• **Task to carry out**
Your response is a verbatim copy of the listing, stripped of its images.
[[ Data in this exercise, beginning ]]
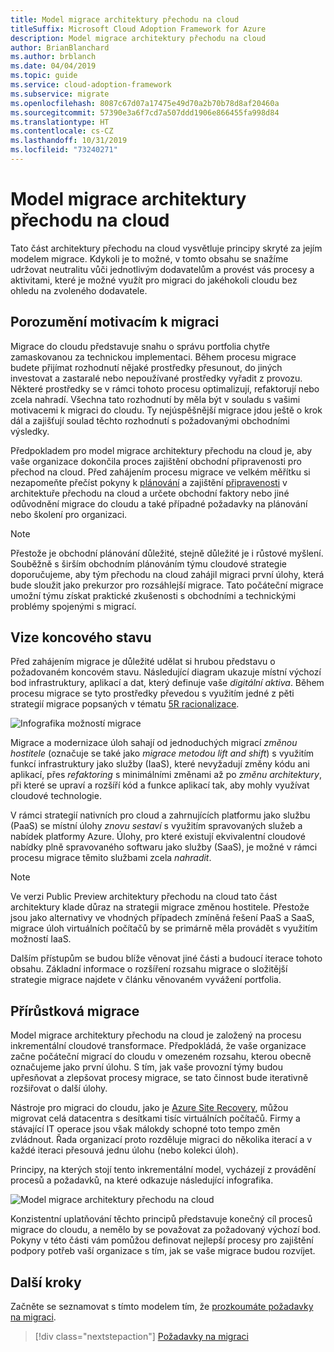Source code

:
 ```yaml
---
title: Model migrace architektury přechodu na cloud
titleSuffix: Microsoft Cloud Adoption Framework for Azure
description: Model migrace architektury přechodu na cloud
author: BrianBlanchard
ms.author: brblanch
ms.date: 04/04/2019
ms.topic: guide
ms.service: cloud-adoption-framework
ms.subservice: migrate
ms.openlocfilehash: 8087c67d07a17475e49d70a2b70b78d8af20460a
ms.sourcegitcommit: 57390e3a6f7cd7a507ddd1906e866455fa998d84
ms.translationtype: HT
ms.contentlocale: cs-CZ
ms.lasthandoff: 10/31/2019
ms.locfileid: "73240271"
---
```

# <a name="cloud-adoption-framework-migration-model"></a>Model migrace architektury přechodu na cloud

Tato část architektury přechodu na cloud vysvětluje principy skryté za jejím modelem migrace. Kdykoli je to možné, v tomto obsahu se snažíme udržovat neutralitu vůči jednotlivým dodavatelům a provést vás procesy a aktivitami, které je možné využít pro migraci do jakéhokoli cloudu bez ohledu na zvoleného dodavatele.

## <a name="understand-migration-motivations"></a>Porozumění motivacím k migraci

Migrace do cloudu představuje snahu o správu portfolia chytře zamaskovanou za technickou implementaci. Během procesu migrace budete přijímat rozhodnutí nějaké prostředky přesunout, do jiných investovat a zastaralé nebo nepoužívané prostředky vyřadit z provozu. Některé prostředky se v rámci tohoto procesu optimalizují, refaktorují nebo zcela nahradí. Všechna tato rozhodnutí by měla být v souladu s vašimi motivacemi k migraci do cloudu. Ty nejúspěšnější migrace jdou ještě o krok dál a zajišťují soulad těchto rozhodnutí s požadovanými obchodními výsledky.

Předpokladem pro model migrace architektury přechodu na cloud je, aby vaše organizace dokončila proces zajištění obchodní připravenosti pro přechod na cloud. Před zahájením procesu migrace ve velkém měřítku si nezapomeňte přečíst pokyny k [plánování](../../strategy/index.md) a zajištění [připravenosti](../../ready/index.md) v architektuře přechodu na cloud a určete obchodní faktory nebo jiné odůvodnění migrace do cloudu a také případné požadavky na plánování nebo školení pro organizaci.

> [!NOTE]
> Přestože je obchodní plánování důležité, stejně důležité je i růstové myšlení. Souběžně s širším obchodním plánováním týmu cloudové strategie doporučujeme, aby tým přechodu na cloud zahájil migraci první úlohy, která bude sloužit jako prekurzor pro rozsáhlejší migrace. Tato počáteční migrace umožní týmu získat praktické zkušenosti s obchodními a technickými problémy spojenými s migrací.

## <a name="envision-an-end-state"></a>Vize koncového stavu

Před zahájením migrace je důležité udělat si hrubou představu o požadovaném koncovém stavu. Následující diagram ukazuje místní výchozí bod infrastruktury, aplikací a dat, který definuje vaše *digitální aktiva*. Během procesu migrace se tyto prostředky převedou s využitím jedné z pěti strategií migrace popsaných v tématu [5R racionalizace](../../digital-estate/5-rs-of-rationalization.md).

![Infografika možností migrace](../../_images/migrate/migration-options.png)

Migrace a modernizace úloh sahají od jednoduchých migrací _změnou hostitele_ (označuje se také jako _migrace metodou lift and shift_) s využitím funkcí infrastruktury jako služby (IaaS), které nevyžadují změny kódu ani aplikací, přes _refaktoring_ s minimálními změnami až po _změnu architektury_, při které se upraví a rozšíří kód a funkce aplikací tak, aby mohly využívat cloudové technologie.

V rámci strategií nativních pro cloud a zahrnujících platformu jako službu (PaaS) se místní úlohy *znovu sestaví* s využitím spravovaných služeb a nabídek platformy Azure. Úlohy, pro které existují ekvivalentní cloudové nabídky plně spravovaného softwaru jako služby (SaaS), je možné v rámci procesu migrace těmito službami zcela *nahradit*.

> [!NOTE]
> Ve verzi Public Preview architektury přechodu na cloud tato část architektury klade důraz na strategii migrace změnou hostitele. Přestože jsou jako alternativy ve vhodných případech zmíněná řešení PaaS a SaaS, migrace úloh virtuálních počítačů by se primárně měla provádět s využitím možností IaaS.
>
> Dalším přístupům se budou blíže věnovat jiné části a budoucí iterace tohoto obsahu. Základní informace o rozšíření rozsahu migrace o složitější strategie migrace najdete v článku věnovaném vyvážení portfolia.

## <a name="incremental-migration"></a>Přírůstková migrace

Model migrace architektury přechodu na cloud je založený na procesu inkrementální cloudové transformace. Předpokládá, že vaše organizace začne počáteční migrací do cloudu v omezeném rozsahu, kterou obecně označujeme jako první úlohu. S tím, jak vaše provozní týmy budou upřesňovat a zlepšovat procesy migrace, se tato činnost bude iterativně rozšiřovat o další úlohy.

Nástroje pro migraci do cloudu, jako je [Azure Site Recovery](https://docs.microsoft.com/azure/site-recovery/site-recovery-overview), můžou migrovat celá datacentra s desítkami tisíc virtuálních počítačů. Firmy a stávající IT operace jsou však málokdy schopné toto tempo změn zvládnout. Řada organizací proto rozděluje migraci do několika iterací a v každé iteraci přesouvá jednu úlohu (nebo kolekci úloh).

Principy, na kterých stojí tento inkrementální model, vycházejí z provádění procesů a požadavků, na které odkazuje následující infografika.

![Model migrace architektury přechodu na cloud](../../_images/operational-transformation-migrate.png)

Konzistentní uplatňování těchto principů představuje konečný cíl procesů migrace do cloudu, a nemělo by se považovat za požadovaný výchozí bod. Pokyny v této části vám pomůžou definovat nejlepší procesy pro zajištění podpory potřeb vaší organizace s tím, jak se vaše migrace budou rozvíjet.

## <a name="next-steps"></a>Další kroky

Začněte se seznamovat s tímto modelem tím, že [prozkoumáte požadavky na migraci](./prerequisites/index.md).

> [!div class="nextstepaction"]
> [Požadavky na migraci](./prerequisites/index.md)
[[ Data in this exercise, end ]]
• **The answer**
Source code

:
 ```yaml
---
title: Model migrace architektury přechodu na cloud
titleSuffix: Microsoft Cloud Adoption Framework for Azure
description: Model migrace architektury přechodu na cloud
author: BrianBlanchard
ms.author: brblanch
ms.date: 04/04/2019
ms.topic: guide
ms.service: cloud-adoption-framework
ms.subservice: migrate
ms.openlocfilehash: 8087c67d07a17475e49d70a2b70b78d8af20460a
ms.sourcegitcommit: 57390e3a6f7cd7a507ddd1906e866455fa998d84
ms.translationtype: HT
ms.contentlocale: cs-CZ
ms.lasthandoff: 10/31/2019
ms.locfileid: "73240271"
---
```

# <a name="cloud-adoption-framework-migration-model"></a>Model migrace architektury přechodu na cloud

Tato část architektury přechodu na cloud vysvětluje principy skryté za jejím modelem migrace. Kdykoli je to možné, v tomto obsahu se snažíme udržovat neutralitu vůči jednotlivým dodavatelům a provést vás procesy a aktivitami, které je možné využít pro migraci do jakéhokoli cloudu bez ohledu na zvoleného dodavatele.

## <a name="understand-migration-motivations"></a>Porozumění motivacím k migraci

Migrace do cloudu představuje snahu o správu portfolia chytře zamaskovanou za technickou implementaci. Během procesu migrace budete přijímat rozhodnutí nějaké prostředky přesunout, do jiných investovat a zastaralé nebo nepoužívané prostředky vyřadit z provozu. Některé prostředky se v rámci tohoto procesu optimalizují, refaktorují nebo zcela nahradí. Všechna tato rozhodnutí by měla být v souladu s vašimi motivacemi k migraci do cloudu. Ty nejúspěšnější migrace jdou ještě o krok dál a zajišťují soulad těchto rozhodnutí s požadovanými obchodními výsledky.

Předpokladem pro model migrace architektury přechodu na cloud je, aby vaše organizace dokončila proces zajištění obchodní připravenosti pro přechod na cloud. Před zahájením procesu migrace ve velkém měřítku si nezapomeňte přečíst pokyny k [plánování](../../strategy/index.md) a zajištění [připravenosti](../../ready/index.md) v architektuře přechodu na cloud a určete obchodní faktory nebo jiné odůvodnění migrace do cloudu a také případné požadavky na plánování nebo školení pro organizaci.

> [!NOTE]
> Přestože je obchodní plánování důležité, stejně důležité je i růstové myšlení. Souběžně s širším obchodním plánováním týmu cloudové strategie doporučujeme, aby tým přechodu na cloud zahájil migraci první úlohy, která bude sloužit jako prekurzor pro rozsáhlejší migrace. Tato počáteční migrace umožní týmu získat praktické zkušenosti s obchodními a technickými problémy spojenými s migrací.

## <a name="envision-an-end-state"></a>Vize koncového stavu

Před zahájením migrace je důležité udělat si hrubou představu o požadovaném koncovém stavu. Následující diagram ukazuje místní výchozí bod infrastruktury, aplikací a dat, který definuje vaše *digitální aktiva*. Během procesu migrace se tyto prostředky převedou s využitím jedné z pěti strategií migrace popsaných v tématu [5R racionalizace](../../digital-estate/5-rs-of-rationalization.md).

![Infografika možností migrace](../../_images/migrate/migration-options.png)

Migrace a modernizace úloh sahají od jednoduchých migrací _změnou hostitele_ (označuje se také jako _migrace metodou lift and shift_) s využitím funkcí infrastruktury jako služby (IaaS), které nevyžadují změny kódu ani aplikací, přes _refaktoring_ s minimálními změnami až po _změnu architektury_, při které se upraví a rozšíří kód a funkce aplikací tak, aby mohly využívat cloudové technologie.

V rámci strategií nativních pro cloud a zahrnujících platformu jako službu (PaaS) se místní úlohy *znovu sestaví* s využitím spravovaných služeb a nabídek platformy Azure. Úlohy, pro které existují ekvivalentní cloudové nabídky plně spravovaného softwaru jako služby (SaaS), je možné v rámci procesu migrace těmito službami zcela *nahradit*.

> [!NOTE]
> Ve verzi Public Preview architektury přechodu na cloud tato část architektury klade důraz na strategii migrace změnou hostitele. Přestože jsou jako alternativy ve vhodných případech zmíněná řešení PaaS a SaaS, migrace úloh virtuálních počítačů by se primárně měla provádět s využitím možností IaaS.
>
> Dalším přístupům se budou blíže věnovat jiné části a budoucí iterace tohoto obsahu. Základní informace o rozšíření rozsahu migrace o složitější strategie migrace najdete v článku věnovaném vyvážení portfolia.

## <a name="incremental-migration"></a>Přírůstková migrace

Model migrace architektury přechodu na cloud je založený na procesu inkrementální cloudové transformace. Předpokládá, že vaše organizace začne počáteční migrací do cloudu v omezeném rozsahu, kterou obecně označujeme jako první úlohu. S tím, jak vaše provozní týmy budou upřesňovat a zlepšovat procesy migrace, se tato činnost bude iterativně rozšiřovat o další úlohy.

Nástroje pro migraci do cloudu, jako je [Azure Site Recovery](https://docs.microsoft.com/azure/site-recovery/site-recovery-overview), můžou migrovat celá datacentra s desítkami tisíc virtuálních počítačů. Firmy a stávající IT operace jsou však málokdy schopné toto tempo změn zvládnout. Řada organizací proto rozděluje migraci do několika iterací a v každé iteraci přesouvá jednu úlohu (nebo kolekci úloh).

Principy, na kterých stojí tento inkrementální model, vycházejí z provádění procesů a požadavků, na které odkazuje následující infografika.

![Model migrace architektury přechodu na cloud](../../_images/operational-transformation-migrate.png)

Konzistentní uplatňování těchto principů představuje konečný cíl procesů migrace do cloudu, a nemělo by se považovat za požadovaný výchozí bod. Pokyny v této části vám pomůžou definovat nejlepší procesy pro zajištění podpory potřeb vaší organizace s tím, jak se vaše migrace budou rozvíjet.

## <a name="next-steps"></a>Další kroky

Začněte se seznamovat s tímto modelem tím, že [prozkoumáte požadavky na migraci](./prerequisites/index.md).

> [!div class="nextstepaction"]
> [Požadavky na migraci](./prerequisites/index.md)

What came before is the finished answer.